Indian politician (born 1960)

Geddam Vijaya Harsha Kumar (born 23 October 1960) is a member of the 14th and 15th Lok Sabha of India. He represented the Amalapuram constituency of Andhra Pradesh from 2004 to 2014, and is a member of the Indian National Congress.
He rejoined Indian National Congress (INC) on 23 November 2020 at Rajahmundry.

== Early life and career ==
Kumar started working for the congress organisation since his student days. He served as vice president in Government Junior College, Rajahmundry from 1976 to 1978, then moved on to become the Joint Secretary in Govt. College Rajahmundry from 1979 to 1980. He was elected as the President of National Students' Union of India (N.S.U.I.) Rajahmundry. Later he served to be the State Organisation Secretary for Andhra Pradesh N.S.U.I. and served as the General Secretary for the state N.S.U.I.

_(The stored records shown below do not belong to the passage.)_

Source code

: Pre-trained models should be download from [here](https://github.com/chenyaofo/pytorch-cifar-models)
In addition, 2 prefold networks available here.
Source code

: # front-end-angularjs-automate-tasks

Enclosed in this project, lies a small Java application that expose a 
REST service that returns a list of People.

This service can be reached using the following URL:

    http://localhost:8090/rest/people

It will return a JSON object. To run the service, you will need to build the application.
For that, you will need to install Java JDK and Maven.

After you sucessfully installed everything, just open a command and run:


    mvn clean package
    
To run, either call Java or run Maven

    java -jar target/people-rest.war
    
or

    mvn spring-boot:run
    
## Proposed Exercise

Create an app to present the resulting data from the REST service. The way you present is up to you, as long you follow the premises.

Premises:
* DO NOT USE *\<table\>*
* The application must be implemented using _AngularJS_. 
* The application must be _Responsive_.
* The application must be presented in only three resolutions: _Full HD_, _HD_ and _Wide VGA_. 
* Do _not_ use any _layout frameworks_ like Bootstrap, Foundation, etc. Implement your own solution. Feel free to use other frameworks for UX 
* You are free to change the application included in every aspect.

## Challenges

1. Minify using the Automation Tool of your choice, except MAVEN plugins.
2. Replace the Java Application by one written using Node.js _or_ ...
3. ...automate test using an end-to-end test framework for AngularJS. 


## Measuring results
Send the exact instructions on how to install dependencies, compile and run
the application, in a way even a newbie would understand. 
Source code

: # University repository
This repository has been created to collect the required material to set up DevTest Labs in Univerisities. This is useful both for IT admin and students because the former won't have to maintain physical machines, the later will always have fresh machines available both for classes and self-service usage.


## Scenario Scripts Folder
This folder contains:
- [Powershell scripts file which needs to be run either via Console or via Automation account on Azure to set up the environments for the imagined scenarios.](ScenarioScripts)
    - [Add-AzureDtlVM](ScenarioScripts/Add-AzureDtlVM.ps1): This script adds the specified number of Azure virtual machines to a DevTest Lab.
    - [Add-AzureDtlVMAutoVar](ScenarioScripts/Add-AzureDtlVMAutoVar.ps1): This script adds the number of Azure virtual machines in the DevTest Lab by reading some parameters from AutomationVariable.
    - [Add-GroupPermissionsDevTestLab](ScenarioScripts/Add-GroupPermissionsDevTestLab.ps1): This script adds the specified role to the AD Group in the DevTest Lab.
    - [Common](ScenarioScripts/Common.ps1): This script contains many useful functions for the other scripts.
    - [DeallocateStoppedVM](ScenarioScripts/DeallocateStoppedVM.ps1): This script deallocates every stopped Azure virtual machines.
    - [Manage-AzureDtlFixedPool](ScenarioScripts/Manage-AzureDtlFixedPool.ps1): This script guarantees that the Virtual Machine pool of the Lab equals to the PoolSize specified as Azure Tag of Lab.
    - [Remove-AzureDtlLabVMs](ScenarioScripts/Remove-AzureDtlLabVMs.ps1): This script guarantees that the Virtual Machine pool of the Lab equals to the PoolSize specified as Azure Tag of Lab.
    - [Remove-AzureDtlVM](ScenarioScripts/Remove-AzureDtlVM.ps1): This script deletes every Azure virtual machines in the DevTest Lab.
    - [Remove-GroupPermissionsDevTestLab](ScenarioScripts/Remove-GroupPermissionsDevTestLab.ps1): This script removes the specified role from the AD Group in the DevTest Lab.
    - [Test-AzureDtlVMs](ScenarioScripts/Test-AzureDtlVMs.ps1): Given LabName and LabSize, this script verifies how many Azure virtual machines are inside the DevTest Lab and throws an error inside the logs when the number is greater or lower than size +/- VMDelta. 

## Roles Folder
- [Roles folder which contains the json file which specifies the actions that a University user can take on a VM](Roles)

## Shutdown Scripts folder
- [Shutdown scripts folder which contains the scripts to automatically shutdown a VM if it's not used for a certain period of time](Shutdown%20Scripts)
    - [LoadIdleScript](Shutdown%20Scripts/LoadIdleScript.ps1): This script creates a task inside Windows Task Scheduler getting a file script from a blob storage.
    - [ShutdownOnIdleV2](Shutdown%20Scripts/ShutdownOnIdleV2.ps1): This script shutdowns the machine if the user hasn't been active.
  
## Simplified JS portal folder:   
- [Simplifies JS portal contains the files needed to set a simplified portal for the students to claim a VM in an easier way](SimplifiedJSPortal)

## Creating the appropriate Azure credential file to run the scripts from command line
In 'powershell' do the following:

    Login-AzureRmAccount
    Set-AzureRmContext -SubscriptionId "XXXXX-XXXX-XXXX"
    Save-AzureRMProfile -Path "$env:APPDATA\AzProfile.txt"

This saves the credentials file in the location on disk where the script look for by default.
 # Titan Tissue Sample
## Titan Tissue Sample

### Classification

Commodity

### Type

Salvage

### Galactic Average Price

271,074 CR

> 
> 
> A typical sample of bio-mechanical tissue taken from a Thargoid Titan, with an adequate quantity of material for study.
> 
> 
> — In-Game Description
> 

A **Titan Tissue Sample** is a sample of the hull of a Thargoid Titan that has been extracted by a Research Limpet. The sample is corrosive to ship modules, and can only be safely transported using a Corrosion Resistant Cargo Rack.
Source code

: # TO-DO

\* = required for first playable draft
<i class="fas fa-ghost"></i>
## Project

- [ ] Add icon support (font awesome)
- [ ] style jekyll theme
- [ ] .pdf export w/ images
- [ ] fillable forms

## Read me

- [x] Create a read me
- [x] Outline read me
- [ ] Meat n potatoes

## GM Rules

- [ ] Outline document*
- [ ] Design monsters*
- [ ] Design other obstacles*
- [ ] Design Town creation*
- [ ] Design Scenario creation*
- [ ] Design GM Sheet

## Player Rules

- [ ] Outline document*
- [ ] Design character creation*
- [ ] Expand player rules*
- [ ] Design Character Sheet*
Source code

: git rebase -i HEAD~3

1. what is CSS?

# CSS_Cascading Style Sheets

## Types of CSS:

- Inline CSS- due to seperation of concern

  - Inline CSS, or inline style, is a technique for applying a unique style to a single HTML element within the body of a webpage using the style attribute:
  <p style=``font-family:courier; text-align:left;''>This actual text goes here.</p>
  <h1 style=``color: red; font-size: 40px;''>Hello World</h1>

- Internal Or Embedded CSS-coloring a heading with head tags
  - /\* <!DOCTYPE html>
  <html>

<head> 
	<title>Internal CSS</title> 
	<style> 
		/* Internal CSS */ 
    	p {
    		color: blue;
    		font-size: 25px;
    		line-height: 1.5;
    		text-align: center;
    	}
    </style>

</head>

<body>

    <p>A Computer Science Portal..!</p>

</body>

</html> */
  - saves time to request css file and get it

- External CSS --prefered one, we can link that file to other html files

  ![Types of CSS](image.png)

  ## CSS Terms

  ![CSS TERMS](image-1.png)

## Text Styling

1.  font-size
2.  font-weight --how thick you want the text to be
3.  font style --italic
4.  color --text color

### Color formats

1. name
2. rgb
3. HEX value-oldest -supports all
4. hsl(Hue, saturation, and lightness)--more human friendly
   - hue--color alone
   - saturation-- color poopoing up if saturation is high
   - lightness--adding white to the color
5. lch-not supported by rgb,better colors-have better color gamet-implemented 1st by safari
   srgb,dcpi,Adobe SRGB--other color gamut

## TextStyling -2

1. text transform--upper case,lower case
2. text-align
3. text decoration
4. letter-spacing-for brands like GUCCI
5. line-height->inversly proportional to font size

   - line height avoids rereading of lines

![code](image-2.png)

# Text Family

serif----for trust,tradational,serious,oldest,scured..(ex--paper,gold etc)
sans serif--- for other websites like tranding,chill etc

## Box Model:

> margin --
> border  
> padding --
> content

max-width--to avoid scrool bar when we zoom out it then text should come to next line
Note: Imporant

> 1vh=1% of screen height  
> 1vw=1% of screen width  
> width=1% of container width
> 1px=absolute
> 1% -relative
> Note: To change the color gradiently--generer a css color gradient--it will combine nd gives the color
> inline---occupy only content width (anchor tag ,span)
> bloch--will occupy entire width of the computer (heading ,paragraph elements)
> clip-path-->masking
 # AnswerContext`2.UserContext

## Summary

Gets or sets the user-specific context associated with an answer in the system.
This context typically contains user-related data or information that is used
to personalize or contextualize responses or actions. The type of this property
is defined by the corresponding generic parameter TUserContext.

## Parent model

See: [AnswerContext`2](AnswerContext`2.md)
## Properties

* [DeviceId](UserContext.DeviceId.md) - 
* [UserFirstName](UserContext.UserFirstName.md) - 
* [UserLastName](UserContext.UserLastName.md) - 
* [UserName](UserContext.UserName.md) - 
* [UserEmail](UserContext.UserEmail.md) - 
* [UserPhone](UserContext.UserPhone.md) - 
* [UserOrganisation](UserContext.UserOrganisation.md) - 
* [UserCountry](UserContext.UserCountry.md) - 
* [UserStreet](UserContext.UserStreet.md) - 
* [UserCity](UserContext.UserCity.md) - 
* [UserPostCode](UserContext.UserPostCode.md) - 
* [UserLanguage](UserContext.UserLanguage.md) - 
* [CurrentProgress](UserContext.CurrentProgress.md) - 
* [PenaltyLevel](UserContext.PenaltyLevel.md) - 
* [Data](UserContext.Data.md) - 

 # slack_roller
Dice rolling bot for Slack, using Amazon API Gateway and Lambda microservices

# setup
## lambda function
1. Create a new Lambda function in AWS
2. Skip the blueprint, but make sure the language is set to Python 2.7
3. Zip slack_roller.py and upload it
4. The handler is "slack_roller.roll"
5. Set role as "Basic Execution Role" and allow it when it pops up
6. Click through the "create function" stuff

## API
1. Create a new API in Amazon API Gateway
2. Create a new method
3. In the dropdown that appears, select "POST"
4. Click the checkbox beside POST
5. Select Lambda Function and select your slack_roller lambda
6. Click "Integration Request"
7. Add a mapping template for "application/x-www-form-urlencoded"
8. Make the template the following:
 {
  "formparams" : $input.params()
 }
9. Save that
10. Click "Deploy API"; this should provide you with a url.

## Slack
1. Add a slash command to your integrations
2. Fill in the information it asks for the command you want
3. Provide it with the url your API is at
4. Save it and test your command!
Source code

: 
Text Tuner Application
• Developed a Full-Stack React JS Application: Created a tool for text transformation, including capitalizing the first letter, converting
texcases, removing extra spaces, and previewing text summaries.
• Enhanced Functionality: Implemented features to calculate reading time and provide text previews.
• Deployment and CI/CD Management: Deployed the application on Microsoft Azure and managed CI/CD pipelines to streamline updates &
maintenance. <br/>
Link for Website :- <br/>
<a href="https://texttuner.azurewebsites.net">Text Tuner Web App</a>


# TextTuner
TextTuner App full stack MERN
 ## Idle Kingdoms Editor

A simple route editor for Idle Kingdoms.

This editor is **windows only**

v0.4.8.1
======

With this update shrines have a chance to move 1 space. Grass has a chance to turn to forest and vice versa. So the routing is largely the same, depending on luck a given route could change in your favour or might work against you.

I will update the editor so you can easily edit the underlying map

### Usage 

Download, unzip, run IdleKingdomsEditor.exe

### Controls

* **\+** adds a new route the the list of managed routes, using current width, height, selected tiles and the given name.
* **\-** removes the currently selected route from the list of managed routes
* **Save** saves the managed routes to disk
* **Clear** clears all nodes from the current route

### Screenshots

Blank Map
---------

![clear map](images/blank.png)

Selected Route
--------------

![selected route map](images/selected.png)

In 1984 he contested the president post for Andhra University, became the chairman for Joint Admission Council for all the university students and fought for students' community rights.

In 1985 he contested as an M.L.A. candidate from the Payakaraopeta constituency for the Indian National Congress Party and lost.

In 1987 he was elected as the Vice President of N.S.U.I in Andhra Pradesh State, and from 1991 onwards he served as the State General Secretary for the Youth Congress in Andhra Pradesh. In 1996 he became the Vice President for A.P.Y.C. and in 1999 he served as the Andhra Pradesh Congress Committee Secretary.

In 2004 he contested as the mayoral candidate for the Rajahmundry Municipal Elections and lost by a narrow margin of 653 votes. He served as the Member of Parliament (India) for the Indian National Congress from 2004 to 2014.
Again he joined Indian Congress Party (INC) on 23 November 2020 at Rajahmundry.